Aklın Varoluşunu, Özünü ve Dünyayla İlişkisini Araştıran Zihin Felsefesi Nedir?
Nedir?
zihin felsefesi en genel anlamda, zihnin özünü, doğasını, varoluşunu, kapsamını ve içeriğini araştıran; zihnin dünyayla ilişkisinin nasıl kurulduğunu, zihnin kendi dışındaki nesnelerle ilişkiye nasıl geçtiğini temellendiren; "anımsama", "anlama", "acı çekme" gibi zihinle bir biçimde ilişkisi olan birtakım yaşantıları ya da zihin durumlarını inceleyen felsefe bölümüdür.

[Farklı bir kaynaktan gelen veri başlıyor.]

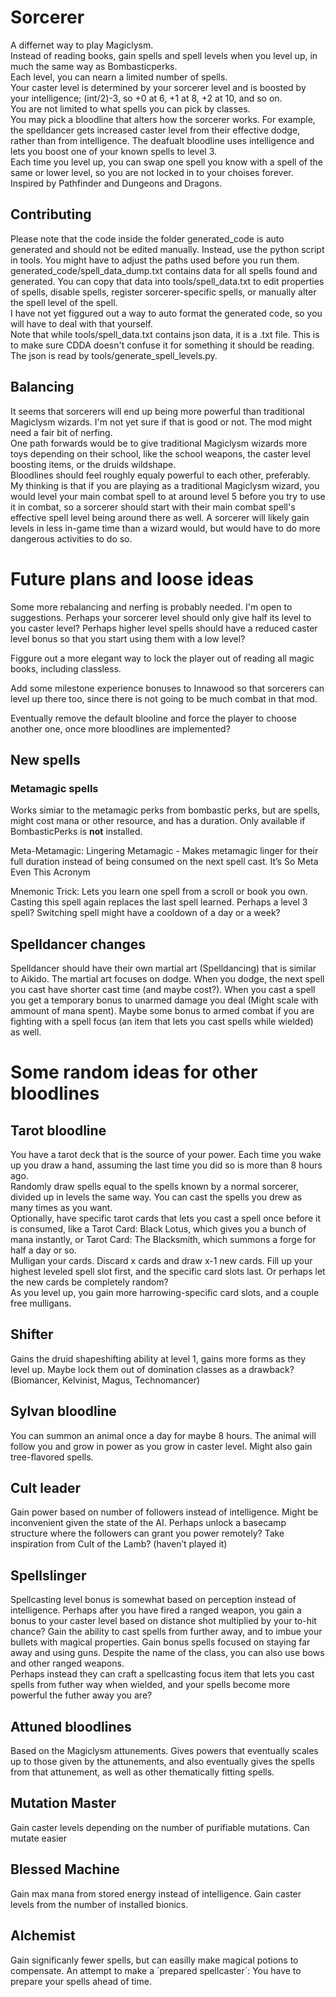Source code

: # Sorcerer

A differnet way to play Magiclysm.<br>
Instead of reading books, gain spells and spell levels when you level up, in much the same way as Bombasticperks.<br>
Each level, you can nearn a limited number of spells.<br>
Your caster level is determined by your sorcerer level and is boosted by your intelligence; (int/2)-3, so +0 at 6, +1 at 8, +2 at 10, and so on.<br>
You are not limited to what spells you can pick by classes.<br>
You may pick a bloodline that alters how the sorcerer works. For example, the spelldancer gets increased caster level from their effective dodge, rather than from intelligence. The deafualt bloodline uses intelligence and lets you boost one of your known spells to level 3.<br>
Each time you level up, you can swap one spell you know with a spell of the same or lower level, so you are not locked in to your choises forever.<br>
Inspired by Pathfinder and Dungeons and Dragons.

## Contributing

Please note that the code inside the folder generated_code is auto generated and should not be edited manually. Instead, use the python script in tools. You might have to adjust the paths used before you run them.<br>
generated_code/spell_data_dump.txt contains data for all spells found and generated. You can copy that data into tools/spell_data.txt to edit properties of spells, disable spells, register sorcerer-specific spells, or manually alter the spell level of the spell.<br>
I have not yet figgured out a way to auto format the generated code, so you will have to deal with that yourself.<br>
Note that while tools/spell_data.txt contains json data, it is a .txt file. This is to make sure CDDA doesn't confuse it for something it should be reading. The json is read by tools/generate_spell_levels.py.

## Balancing

It seems that sorcerers will end up being more powerful than traditional Magiclysm wizards. I'm not yet sure if that is good or not. The mod might need a fair bit of nerfing.<br>
One path forwards would be to give traditional Magiclysm wizards more toys depending on their school, like the school weapons, the caster level boosting items, or the druids wildshape.<br>
Bloodlines should feel roughly equaly powerful to each other, preferably.<br>
My thinking is that if you are playing as a traditional Magiclysm wizard, you would level your main combat spell to at around level 5 before you try to use it in combat, so a sorcerer should start with their main combat spell's effective spell level being around there as well. A sorcerer will likely gain levels in less in-game time than a wizard would, but would have to do more dangerous activities to do so.

# Future plans and loose ideas

Some more rebalancing and nerfing is probably needed. I'm open to suggestions. Perhaps your sorcerer level should only give half its level to you caster level? Perhaps higher level spells should have a reduced caster level bonus so that you start using them with a low level?

Figgure out a more elegant way to lock the player out of reading all magic books, including classless.

Add some milestone experience bonuses to Innawood so that sorcerers can level up there too, since there is not going to be much combat in that mod.

Eventually remove the default blooline and force the player to choose another one, once more bloodlines are implemented?

## New spells

### Metamagic spells

Works simiar to the metamagic perks from bombastic perks, but are spells, might cost mana or other resource, and has a duration. Only available if BombasticPerks is **not** installed.

Meta-Metamagic: Lingering Metamagic - Makes metamagic linger for their full duration instead of being consumed on the next spell cast. It’s So Meta Even This Acronym

Mnemonic Trick: Lets you learn one spell from a scroll or book you own. Casting this spell again replaces the last spell learned. Perhaps a level 3 spell? Switching spell might have a cooldown of a day or a week?

## Spelldancer changes

Spelldancer should have their own martial art (Spelldancing) that is similar to Aikido. The martial art focuses on dodge. When you dodge, the next spell you cast have shorter cast time (and maybe cost?). When you cast a spell you get a temporary bonus to unarmed damage you deal (Might scale with ammount of mana spent). Maybe some bonus to armed combat if you are fighting with a spell focus (an item that lets you cast spells while wielded) as well.

# Some random ideas for other bloodlines

## Tarot bloodline

You have a tarot deck that is the source of your power. Each time you wake up you draw a hand, assuming the last time you did so is more than 8 hours ago.<br>
Randomly draw spells equal to the spells known by a normal sorcerer, divided up in levels the same way. You can cast the spells you drew as many times as you want.<br>
Optionally, have specific tarot cards that lets you cast a spell once before it is consumed, like a Tarot Card: Black Lotus, which gives you a bunch of mana instantly, or Tarot Card: The Blacksmith, which summons a forge for half a day or so.<br>
Mulligan your cards. Discard x cards and draw x-1 new cards. Fill up your highest leveled spell slot first, and the specific card slots last. Or perhaps let the new cards be completely random?<br>
As you level up, you gain more harrowing-specific card slots, and a couple free mulligans.

## Shifter

Gains the druid shapeshifting ability at level 1, gains more forms as they level up. Maybe lock them out of domination classes as a drawback? (Biomancer, Kelvinist, Magus, Technomancer)

## Sylvan bloodline

You can summon an animal once a day for maybe 8 hours. The animal will follow you and grow in power as you grow in caster level. Might also gain tree-flavored spells.

## Cult leader

Gain power based on number of followers instead of intelligence. Might be inconvenient given the state of the AI. Perhaps unlock a basecamp structure where the followers can grant you power remotely? Take inspiration from Cult of the Lamb? (haven’t played it)

## Spellslinger

Spellcasting level bonus is somewhat based on perception instead of intelligence. Perhaps after you have fired a ranged weapon, you gain a bonus to your caster level based on distance shot multiplied by your to-hit chance? Gain the ability to cast spells from further away, and to imbue your bullets with magical properties. Gain bonus spells focused on staying far away and using guns. Despite the name of the class, you can also use bows and other ranged weapons.<br>
Perhaps instead they can craft a spellcasting focus item that lets you cast spells from futher way when wielded, and your spells become more powerful the futher away you are?

## Attuned bloodlines

Based on the Magiclysm attunements. Gives powers that eventually scales up to those given by the attunements, and also eventually gives the spells from that attunement, as well as other thematically fitting spells.

## Mutation Master

Gain caster levels depending on the number of purifiable mutations. Can mutate easier

## Blessed Machine

Gain max mana from stored energy instead of intelligence. Gain caster levels from the number of installed bionics.

## Alchemist

Gain significanly fewer spells, but can easilly make magical potions to compensate. An attempt to make a ´prepared spellcaster´: You have to prepare your spells ahead of time.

kaynak: felsefe sözlüğü (a.baki güçlü; erkan uzun; serkan uzun; ü.hüsrev)
Hangi soruları sorar?
zihin felsefesi batı felsefesinde, metafiziğin bir dalı olarak kabul edilir ve bugünkü halinin temelleri descartes tarafından atılmıştır. zihin felsefecileri şu gibi sorulara cevap ararlar:
* zihinle madde arasındaki ilişki nedir?
* zihinsel durumların doğadaki yeri nedir?
* bilinç nedir? bilinçli olmanın anlamı nedir? başka varlıkların bilinçli olup olmadığına karar vermek için ne tip kriterler olabilir? bilinçli makineler yapılabilir mi?

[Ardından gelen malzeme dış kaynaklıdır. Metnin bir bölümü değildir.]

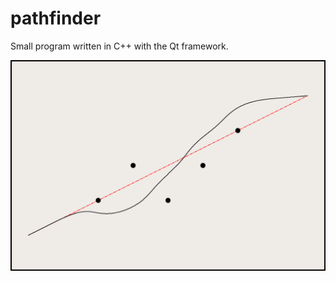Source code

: # pathfinder
Small program written in C++ with the Qt framework.

![screenshot](https://raw.githubusercontent.com/c0dem4ster/pathfinder/master/screenshot.png)
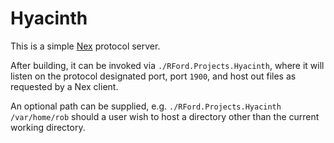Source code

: # Hyacinth

This is a simple [Nex](https://nightfall.city/nex/info/specification.txt) protocol server.

After building, it can be invoked via `./RFord.Projects.Hyacinth`, where it will listen on the protocol designated port, port `1900`, and host out files as requested by a Nex client.

An optional path can be supplied, e.g. `./RFord.Projects.Hyacinth /var/home/rob` should a user wish to host a directory other than the current working directory.

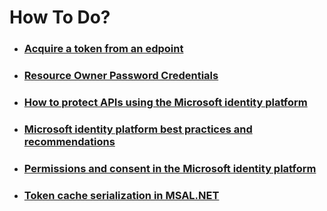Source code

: ﻿# How To Do?
  
  
- ### [Acquire a token from an edpoint](https://docs.microsoft.com/en-us/azure/active-directory/develop/scenario-desktop-acquire-token?tabs=dotnet)
- ### [Resource Owner Password Credentials](https://docs.microsoft.com/en-us/azure/active-directory/develop/v2-oauth-ropc)
- ### [How to protect APIs using the Microsoft identity platform](https://www.youtube.com/watch?v=IIQ7QW4bYqA)
- ### [Microsoft identity platform best practices and recommendations](https://docs.microsoft.com/en-us/azure/active-directory/develop/identity-platform-integration-checklist)
- ### [Permissions and consent in the Microsoft identity platform](https://docs.microsoft.com/en-us/azure/active-directory/develop/v2-permissions-and-consent)
- ### [Token cache serialization in MSAL.NET](https://docs.microsoft.com/en-us/azure/active-directory/develop/msal-net-token-cache-serialization?tabs=aspnetcore)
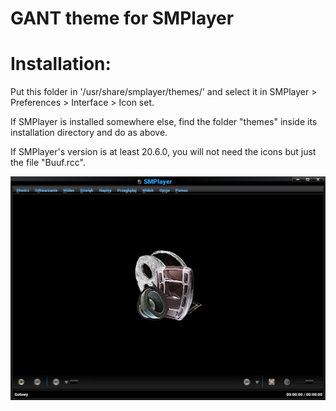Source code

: # GANT theme for SMPlayer

Installation:
=============

Put this folder in '/usr/share/smplayer/themes/' and select it in SMPlayer > Preferences > Interface > Icon set.

If SMPlayer is installed somewhere else, find the folder "themes" inside its installation directory and do as above.

If SMPlayer's version is at least 20.6.0, you will not need the icons but just the file "Buuf.rcc".

![ScreenShot](screenshot.png "GANT-smplayer")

* düşünmek, hissetmek, algılamak, hatırlamak nedir? deneyimin doğası nedir?
* zihnin işlevlerini bölmenin bir faydası var mıdır, yoksa zihni bir bütün olarak mı ele almak gerekir?
* bir öznenin kendi zihinsel durumlarına ayrıcalıklı erişimi nasıl mümkündür? bu epistemik önceliği açıklayan nedir?
tahmin edilebileceği gibi bu sorular felsefenin tüm alanları için önemlidir. zihin felsefesinin özgürlük, iyilik, ahlak, tanrı, bilgi teorisi, yaşam ve doğa gibi kavramlarla doğrudan ilişkisi vardır. ayrıca en temel sorularımızdan birinin cevabı için önemlidir: "ben kimim?"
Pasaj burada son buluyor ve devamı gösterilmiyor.